Onrechtvaardigen niet verhoord tenzij ander gedrag.
(Jesaja1:15-17) En wanneer GIJ UW handpalmen uitbreidt, verberg ik mijn ogen voor U. Ook al zendt GIJ veel gebeden op, ik luister niet; met bloedvergieten zijn UW eigen handen vervuld geworden. 16 Wast U, reinigt U, doet de slechtheid van UW handelingen van voor mijn ogen weg, houdt op kwaad te doen. 17 Leert goed te doen, zoekt gerechtigheid, wijst de verdrukker terecht, verschaft de vaderloze jongen recht, bepleit de zaak van de weduwe.”
Moeten bidden in Jezus’ naam.
(Johannes14:13-14) En wat GIJ ook vraagt in mijn naam, dat zal ik doen, opdat de Vader in verband met de Zoon verheerlijkt moge worden. 14 Indien GIJ iets vraagt in mijn naam, ik zal het doen.
(2Korinthiërs1:20) Want ongeacht hoe vele Gods beloften zijn, ze zijn Ja geworden door tussenkomst van hem. Daarom wordt ook door bemiddeling van hem het „Amen” [gezegd], tot heerlijkheid van God door bemiddeling van ons.
Moeten bidden in harmonie met Gods wil.
(1Johannes5:14-15) En dit is het vertrouwen dat wij jegens hem hebben, dat, ongeacht wat wij vragen overeenkomstig zijn wil, hij ons hoort. 15 En indien wij weten dat hij ons hoort met betrekking tot wat wij ook vragen, dan weten wij dat wij de gevraagde dingen zullen hebben, daar wij ze van hem hebben gevraagd.
Geloof ononbeerlijk.
(Jakobus1:6-8) Maar hij moet in geloof blijven vragen, zonder ook maar enigszins te twijfelen, want wie twijfelt, is gelijk een golf van de zee, die door de wind gedreven en heen en weer geslingerd wordt. 7 Die mens moet feitelijk niet menen dat hij iets van Jehovah zal ontvangen; 8 hij is een besluiteloos man, ongestadig in al zijn wegen.
B. Nutteloze herhalingen, gebeden tot Maria of “heiligen” onjuist
Moeten in Jezus naam tot God bidden.
(Johannes14:14) Indien GIJ iets vraagt in mijn naam, ik zal het doen.
(Johannes16:23-24) En op die dag zult GIJ mij geen enkele vraag stellen.

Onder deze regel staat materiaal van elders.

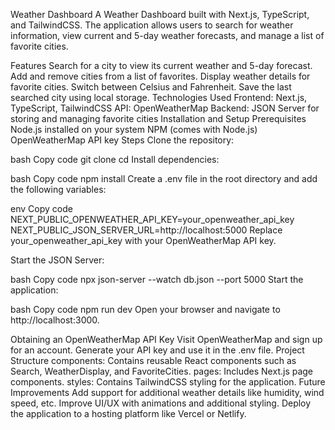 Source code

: Weather Dashboard
A Weather Dashboard built with Next.js, TypeScript, and TailwindCSS. The application allows users to search for weather information, view current and 5-day weather forecasts, and manage a list of favorite cities.


Features
Search for a city to view its current weather and 5-day forecast.
Add and remove cities from a list of favorites.
Display weather details for favorite cities.
Switch between Celsius and Fahrenheit.
Save the last searched city using local storage.
Technologies Used
Frontend: Next.js, TypeScript, TailwindCSS
API: OpenWeatherMap
Backend: JSON Server for storing and managing favorite cities
Installation and Setup
Prerequisites
Node.js installed on your system
NPM (comes with Node.js)
OpenWeatherMap API key
Steps
Clone the repository:

bash
Copy code
git clone <repository-url>
cd <repository-folder>
Install dependencies:

bash
Copy code
npm install
Create a .env file in the root directory and add the following variables:

env
Copy code
NEXT_PUBLIC_OPENWEATHER_API_KEY=your_openweather_api_key
NEXT_PUBLIC_JSON_SERVER_URL=http://localhost:5000
Replace your_openweather_api_key with your OpenWeatherMap API key.

Start the JSON Server:

bash
Copy code
npx json-server --watch db.json --port 5000
Start the application:

bash
Copy code
npm run dev
Open your browser and navigate to http://localhost:3000.

Obtaining an OpenWeatherMap API Key
Visit OpenWeatherMap and sign up for an account.
Generate your API key and use it in the .env file.
Project Structure
components: Contains reusable React components such as Search, WeatherDisplay, and FavoriteCities.
pages: Includes Next.js page components.
styles: Contains TailwindCSS styling for the application.
Future Improvements
Add support for additional weather details like humidity, wind speed, etc.
Improve UI/UX with animations and additional styling.
Deploy the application to a hosting platform like Vercel or Netlify.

Voorwaar, voorwaar, ik zeg U: Indien GIJ de Vader om iets vraagt, zal hij het U in mijn naam geven. 24 Tot op de tegenwoordige tijd hebt GIJ niets in mijn naam gevraagd. Vraagt en GIJ zult ontvangen, opdat UW vreugde volkomen moge worden.
Steeds de zelfde dingen zeggen, vindt geen gehoor bij God.
(Mattheüs6:7)Als GIJ echter bidt, zegt dan niet steeds weer dezelfde dingen, zoals de mensen der natiën doen, want zij menen dat zij door veel woorden te gebruiken, verhoord zullen worden.